Drinking like a Phish at Good King Tavern.

If you think the 2016 election cycle is an exercise in vicious polarization, try listening to Phish. The quartet, formed at the University of Vermont in the early '80s, is one of the most successful touring acts in American rock.

Known for their meandering musical style and an open-minded, left-field approach to live improvisation, Phish enjoys an army of dedicated followers, who chase them around in a manner similar to their sonic predecessors, The Grateful Dead. (Vermont's own Bernie Sanders recently lauded them as "one of the great bands in this country.")

One thing Phish does not have: casual fans.

You're either a diehard — the type of person who plans a summer social schedule around tour dates and can break down the difference between "Type 1" and "Type 2" jams with aplomb — or you're the absolute opposite. Based on a series of miserable experiences at Phish concerts, I can safely say I'm a member of the latter camp. But Chris Arnone, a bartender at Zahav, is a card-carrying phan, and he's marrying his musical and professional passions for an evening of interesting alcoholic experimentation.

On Monday, March 28 at 10 p.m., Arnone, who's attended more than 90 Phish shows since the late '90s, will join Guy Smith at The Good King Tavern (614 S. Seventh St.) for a one-off cocktail event they're calling "Dead Phish."

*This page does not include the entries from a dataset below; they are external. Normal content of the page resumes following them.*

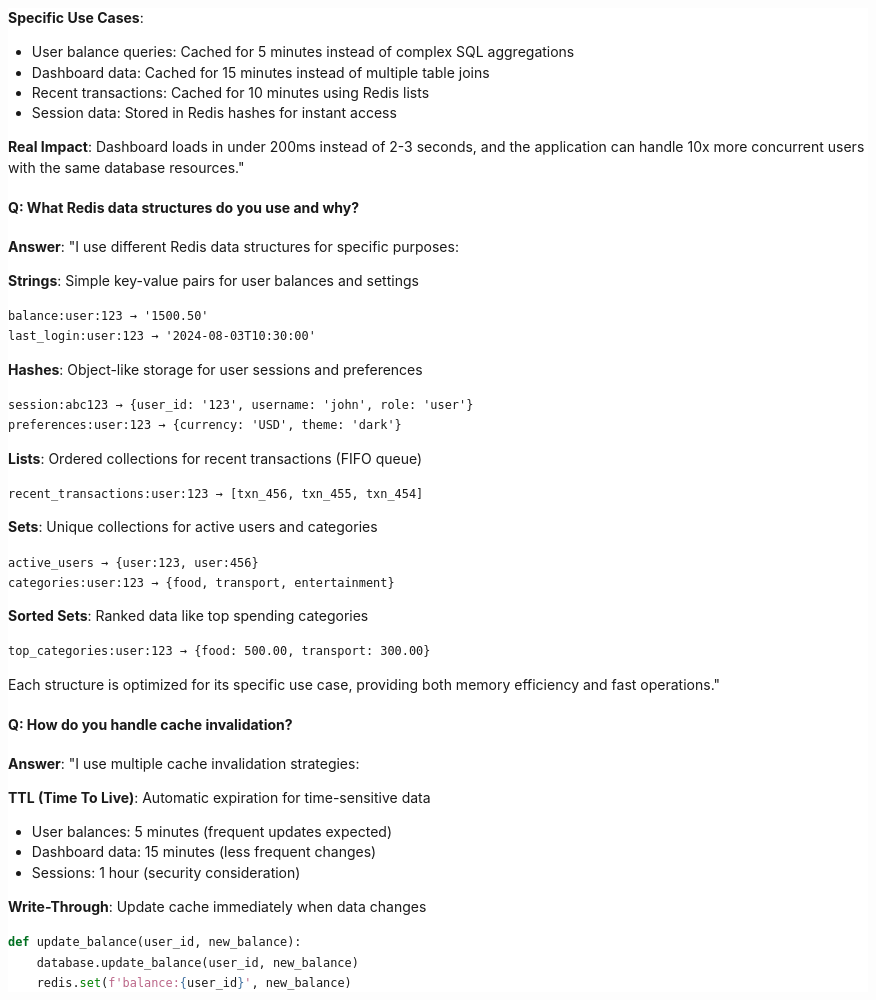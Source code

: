 **Specific Use Cases**:
- User balance queries: Cached for 5 minutes instead of complex SQL aggregations
- Dashboard data: Cached for 15 minutes instead of multiple table joins
- Recent transactions: Cached for 10 minutes using Redis lists
- Session data: Stored in Redis hashes for instant access

**Real Impact**: Dashboard loads in under 200ms instead of 2-3 seconds, and the application can handle 10x more concurrent users with the same database resources."

#### Q: What Redis data structures do you use and why?
**Answer**:
"I use different Redis data structures for specific purposes:

**Strings**: Simple key-value pairs for user balances and settings
```
balance:user:123 → '1500.50'
last_login:user:123 → '2024-08-03T10:30:00'
```

**Hashes**: Object-like storage for user sessions and preferences
```
session:abc123 → {user_id: '123', username: 'john', role: 'user'}
preferences:user:123 → {currency: 'USD', theme: 'dark'}
```

**Lists**: Ordered collections for recent transactions (FIFO queue)
```
recent_transactions:user:123 → [txn_456, txn_455, txn_454]
```

**Sets**: Unique collections for active users and categories
```
active_users → {user:123, user:456}
categories:user:123 → {food, transport, entertainment}
```

**Sorted Sets**: Ranked data like top spending categories
```
top_categories:user:123 → {food: 500.00, transport: 300.00}
```

Each structure is optimized for its specific use case, providing both memory efficiency and fast operations."

#### Q: How do you handle cache invalidation?
**Answer**:
"I use multiple cache invalidation strategies:

**TTL (Time To Live)**: Automatic expiration for time-sensitive data
- User balances: 5 minutes (frequent updates expected)
- Dashboard data: 15 minutes (less frequent changes)
- Sessions: 1 hour (security consideration)

**Write-Through**: Update cache immediately when data changes
```python
def update_balance(user_id, new_balance):
    database.update_balance(user_id, new_balance)
    redis.set(f'balance:{user_id}', new_balance)
```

It's part of an ongoing guest-bartender series Smith has been organizing at the Bella Vista bar and restaurant, events he designs to highlight the personalities of his friends.

"It's the improvisational aspect behind it — I've never seen the same show twice," says Arnone of the appeal behind Phish. "You never know what can happen from day to day."

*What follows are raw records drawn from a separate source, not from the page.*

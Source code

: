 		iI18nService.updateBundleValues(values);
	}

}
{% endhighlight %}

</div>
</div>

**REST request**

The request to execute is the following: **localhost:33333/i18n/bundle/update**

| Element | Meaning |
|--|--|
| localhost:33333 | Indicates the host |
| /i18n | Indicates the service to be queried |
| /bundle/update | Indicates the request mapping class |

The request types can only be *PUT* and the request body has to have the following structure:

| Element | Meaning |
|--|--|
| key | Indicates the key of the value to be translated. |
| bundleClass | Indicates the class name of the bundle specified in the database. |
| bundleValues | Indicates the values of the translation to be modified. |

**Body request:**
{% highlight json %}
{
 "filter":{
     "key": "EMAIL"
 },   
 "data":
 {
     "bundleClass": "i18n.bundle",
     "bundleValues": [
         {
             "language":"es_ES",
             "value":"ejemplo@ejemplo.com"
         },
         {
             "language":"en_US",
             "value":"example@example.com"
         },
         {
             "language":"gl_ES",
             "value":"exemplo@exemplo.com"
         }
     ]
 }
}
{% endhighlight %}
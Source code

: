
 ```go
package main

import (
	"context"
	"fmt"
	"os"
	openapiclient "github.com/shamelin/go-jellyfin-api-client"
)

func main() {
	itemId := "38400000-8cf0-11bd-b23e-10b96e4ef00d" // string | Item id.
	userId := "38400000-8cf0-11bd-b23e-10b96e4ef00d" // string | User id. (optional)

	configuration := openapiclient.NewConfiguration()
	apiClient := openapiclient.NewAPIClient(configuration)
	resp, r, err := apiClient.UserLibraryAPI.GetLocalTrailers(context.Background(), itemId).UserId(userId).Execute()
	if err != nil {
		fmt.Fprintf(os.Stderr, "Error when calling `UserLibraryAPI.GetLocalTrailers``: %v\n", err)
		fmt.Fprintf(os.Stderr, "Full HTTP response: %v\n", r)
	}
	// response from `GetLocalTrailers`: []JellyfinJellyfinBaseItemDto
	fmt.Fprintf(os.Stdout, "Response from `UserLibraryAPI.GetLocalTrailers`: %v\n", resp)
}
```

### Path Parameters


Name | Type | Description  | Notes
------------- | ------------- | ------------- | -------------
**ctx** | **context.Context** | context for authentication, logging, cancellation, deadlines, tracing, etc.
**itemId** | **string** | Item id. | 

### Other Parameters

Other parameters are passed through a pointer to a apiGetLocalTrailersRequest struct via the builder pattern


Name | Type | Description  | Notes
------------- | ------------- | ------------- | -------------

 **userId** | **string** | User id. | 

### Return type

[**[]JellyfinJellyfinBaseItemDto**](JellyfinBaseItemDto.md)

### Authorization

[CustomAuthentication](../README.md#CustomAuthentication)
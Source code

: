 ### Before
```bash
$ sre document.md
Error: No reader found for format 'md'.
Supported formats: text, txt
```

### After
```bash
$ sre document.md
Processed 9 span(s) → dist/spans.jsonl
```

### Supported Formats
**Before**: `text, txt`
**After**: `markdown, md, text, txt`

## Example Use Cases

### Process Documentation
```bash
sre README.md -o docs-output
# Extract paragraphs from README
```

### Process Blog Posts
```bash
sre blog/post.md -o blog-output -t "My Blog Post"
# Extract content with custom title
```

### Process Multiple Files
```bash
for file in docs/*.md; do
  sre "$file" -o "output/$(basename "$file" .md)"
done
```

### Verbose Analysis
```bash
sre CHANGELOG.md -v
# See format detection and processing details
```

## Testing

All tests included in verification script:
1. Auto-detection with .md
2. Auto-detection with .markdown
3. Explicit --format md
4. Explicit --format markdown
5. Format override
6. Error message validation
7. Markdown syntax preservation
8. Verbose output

He's attempting to harness that energy in a series of original cocktails inspired by Phish's sound.

Smith, who works as a DJ when he's not making drinks, is not quite as phanatical. "It's the vocals, man," he says. "I really like their musicianship. But then they start singing and it's like, you lost me."

So he's looping in The Grateful Dead — with a soundtrack curated by his friend Brad Tucker, who worked on the legendary band's recent Fare Thee Well tour — to complement Arnone's pet tunes.

"The main reason I threw the Dead in on this was I knew I couldn't stand listening to Phish for four hours," Smith jokes. There's a bit of a dancing-about-architecture to creating cocktails inspired by music, and Arnone is interpreting the challenge in a few different ways.

"Bathtub Gin," for example, is a beloved Phish song, so of course he's putting together something with gin as a nod. But he's also getting a little wackier with the source material. In the lyrics to "Reba," frontman Trey Anastasio rattles off a list of disparate ingredients — coffee grounds and mud, coconuts and chloroform, apple core and worms galore. In Arnone's hands, this become an inspired twist on a White Russian — apple brandy, a homemade coffee cordial and coconut milk, with a Gummi Worm garnish. On the Dead side of the menu, Smith is drawing inspiration from songs like "Black Muddy River" (a bourbon flip, with Fee's old-fashioned bitters and dark stout beer) and "Cosmic Charlie" (pisco. Campari, white vermouth, sloe gin, cinnamon bitters).

If all this sounds a little too heady for you, you can opt for a "Mexican Cousin" — a shot of tequila and a can of Tecate — while deciding where your jammiest loyalties lie.